[Stored data entries]
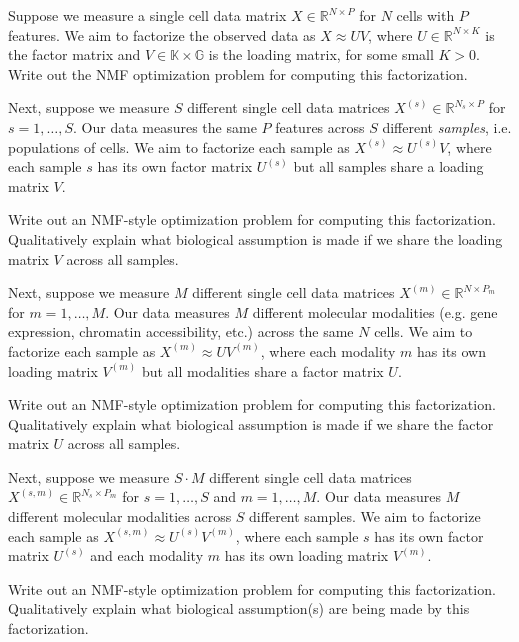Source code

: \documentclass[12pt]{article}
\begin{document}
\begin{subquestions}
\item
Suppose we measure a single cell data matrix $X \in \mathbb{R}^{N \times P}$ for $N$ cells with $P$ features. We aim to factorize the observed data as $X \approx UV$, where $U \in \mathbb{R}^{N\times K}$ is the factor matrix and $V\in \mathbb{K \times G}$ is the loading matrix, for some small $K>0$.
Write out the NMF optimization problem for computing this factorization.

\item
Next, suppose we measure $S$ different single cell data matrices $X^{(s)} \in \mathbb{R}^{N_s \times P}$ for $s=1,\dots,S$. Our data measures the same $P$ features across $S$ different \emph{samples}, i.e. populations of cells.
We aim to factorize each sample as $X^{(s)} \approx U^{(s)} V$, where each sample $s$ has its own factor matrix $U^{(s)}$ but all samples share a loading matrix $V$.

Write out an NMF-style optimization problem for computing this factorization. Qualitatively explain what biological assumption is made if we share the loading matrix $V$ across all samples.

\item
Next, suppose we measure $M$ different single cell data matrices $X^{(m)} \in \mathbb{R}^{N \times P_m}$ for $m=1,\dots,M$. Our data measures $M$ different molecular modalities (e.g. gene expression, chromatin accessibility, etc.) across the same $N$ cells.
We aim to factorize each sample as $X^{(m)} \approx U V^{(m)}$, where each modality $m$ has its own loading matrix $V^{(m)}$ but all modalities share a factor matrix $U$.

Write out an NMF-style optimization problem for computing this factorization. Qualitatively explain what biological assumption is made if we share the factor matrix $U$ across all samples.

\item
Next, suppose we measure $S\cdot M$ different single cell data matrices $X^{(s,m)} \in \mathbb{R}^{N_s \times P_m}$ for $s=1,\dots,S$ and $m=1,\dots,M$. Our data measures $M$ different molecular modalities across $S$ different samples.
We aim to factorize each sample as $X^{(s,m)} \approx U^{(s)} V^{(m)}$, where each sample $s$ has its own factor matrix $U^{(s)}$ and each modality $m$ has its own loading matrix $V^{(m)}$.

Write out an NMF-style optimization problem for computing this factorization. Qualitatively explain what biological assumption(s) are being made by this factorization.


\end{subquestions}
\end{document}
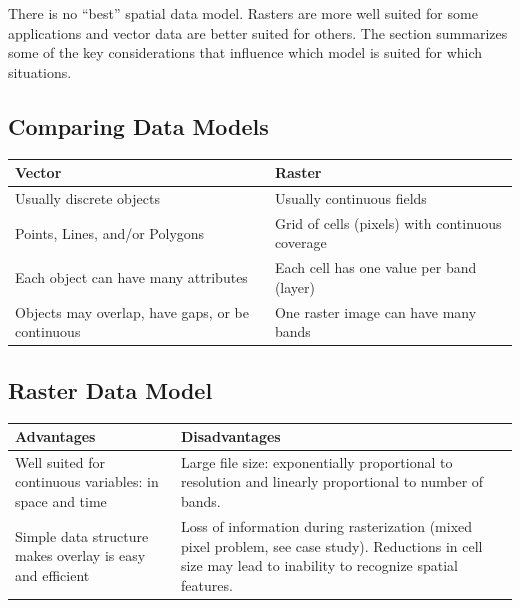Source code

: \documentclass[
]{book}
\begin{document}
There is no ``best'' spatial data model. Rasters are more well suited for some applications and vector data are better suited for others. The section summarizes some of the key considerations that influence which model is suited for which situations.

\hypertarget{comparing-data-models}{%
\subsection{Comparing Data Models}\label{comparing-data-models}}

\begin{longtable}[]{@{}
  >{\raggedright\arraybackslash}p{}
  >{\raggedright\arraybackslash}p{}@{}}
\toprule
Vector & Raster \\
\midrule
\endhead
Usually discrete objects & Usually continuous fields \\
Points, Lines, and/or Polygons & Grid of cells (pixels) with continuous coverage \\
Each object can have many attributes & Each cell has one value per band (layer) \\
Objects may overlap, have gaps, or be continuous & One raster image can have many bands \\
\bottomrule
\end{longtable}

\hypertarget{raster-data-model-1}{%
\subsection{Raster Data Model}\label{raster-data-model-1}}

\begin{longtable}[]{@{}
  >{\raggedright\arraybackslash}p{}
  >{\raggedright\arraybackslash}p{}@{}}
\toprule
Advantages & Disadvantages \\
\midrule
\endhead
Well suited for continuous variables: in space and time & Large file size: exponentially proportional to resolution and linearly proportional to number of bands. \\
Simple data structure makes overlay is easy and efficient & Loss of information during rasterization (mixed pixel problem, see case study). Reductions in cell size may lead to inability to recognize spatial features. \\
\bottomrule
\end{longtable}
\end{document}
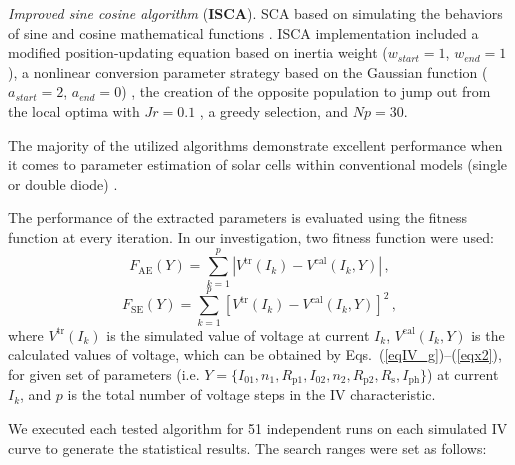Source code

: \documentclass[a4paper,fleqn]{cas-dc}
\begin{document}
\emph{Improved sine cosine algorithm} (\textbf{ISCA}).
SCA based on simulating the behaviors of sine and cosine mathematical functions \cite{SCA}.
ISCA implementation included a modified position-updating equation based on inertia weight
($w_{start}=1$, $w_{end}=1$),
a nonlinear conversion parameter strategy based on the Gaussian function
($a_{start}=2$, $a_{end}=0$) \cite{ISCA2},
the creation of the opposite population to jump out from the local optima with $J\!r=0.1$ \cite{ISCA3},
a greedy selection, and $N\!p=30$.

The majority of the utilized algorithms demonstrate excellent performance when
it comes to parameter estimation of solar cells within conventional models (single or double diode) \cite{CWOA,DEWang,GOTLBO,IJAYA,MABC,PSO,STLBO,TLBO_Patel,LSHADE,IWOA}.

The performance of the extracted parameters is evaluated using the fitness function at
every iteration.
In our investigation, two fitness function were used:
\begin{equation}
\label{eqFae}
F_\mathrm{AE}(Y)= \sum_{k=1}^p \left|V^\mathrm{tr}(I_k)-V^\mathrm{cal}(I_k,Y)\right|\,,
\end{equation}
\begin{equation}
\label{eqFse}
F_\mathrm{SE}(Y)= \sum_{k=1}^p \left[V^\mathrm{tr}(I_k)-V^\mathrm{cal}(I_k,Y)\right]^2\,,
\end{equation}
where
$V^\mathrm{tr}(I_k)$ is the simulated value of voltage at current $I_k$,
$V^\mathrm{cal}(I_k,Y)$ is the calculated values of voltage, which can be obtained
by Eqs.~(\ref{eqIV_g})--(\ref{eqx2}),
for given set of parameters (i.e. $Y = \{I_{01},n_1,R_\mathrm{p1},I_{02},n_2,R_\mathrm{p2},R_\mathrm{s},I_\mathrm{ph}\}$)
at current $I_k$,
and $p$ is the total number of voltage steps in the IV characteristic.



We executed each tested algorithm for 51 independent runs on each simulated IV curve
to generate the statistical results.
The search ranges were set as follows:
\end{document}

**TASK OBJECTIVE**. Where a line above holds the string "cells", show that line.

**EXERCISE ANSWER**.
Suppose we measure a single cell data matrix $X \in \mathbb{R}^{N \times P}$ for $N$ cells with $P$ features. We aim to factorize the observed data as $X \approx UV$, where $U \in \mathbb{R}^{N\times K}$ is the factor matrix and $V\in \mathbb{K \times G}$ is the loading matrix, for some small $K>0$.
Next, suppose we measure $S$ different single cell data matrices $X^{(s)} \in \mathbb{R}^{N_s \times P}$ for $s=1,\dots,S$. Our data measures the same $P$ features across $S$ different \emph{samples}, i.e. populations of cells.
Next, suppose we measure $M$ different single cell data matrices $X^{(m)} \in \mathbb{R}^{N \times P_m}$ for $m=1,\dots,M$. Our data measures $M$ different molecular modalities (e.g. gene expression, chromatin accessibility, etc.) across the same $N$ cells.
Points, Lines, and/or Polygons & Grid of cells (pixels) with continuous coverage \\
it comes to parameter estimation of solar cells within conventional models (single or double diode) \cite{CWOA,DEWang,GOTLBO,IJAYA,MABC,PSO,STLBO,TLBO_Patel,LSHADE,IWOA}.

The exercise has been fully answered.